Within the listing below, locate all lines containing the word "dùng". Copy each one.

·····

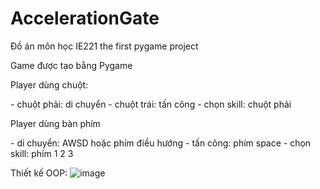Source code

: # AccelerationGate
Đồ án môn học IE221
the first pygame project

Game được tạo bằng Pygame
<p>Player dùng chuột:</p>
 - chuột phải: di chuyển
 - chuột trái: tấn công
 - chọn skill: chuột phải
<p>Player dùng bàn phím</p> 
- di chuyển: AWSD hoặc phím điều hướng
- tấn công: phím space
- chọn skill: phím 1 2 3

Thiết kế OOP:
![image](https://github.com/KTruong9303/IE221_AccelerationGate/assets/91974329/8a975b0e-46bd-42a0-becc-b593a1241977)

·····

■ **RESULT BELOW**:
<p>Player dùng chuột:</p>
<p>Player dùng bàn phím</p> 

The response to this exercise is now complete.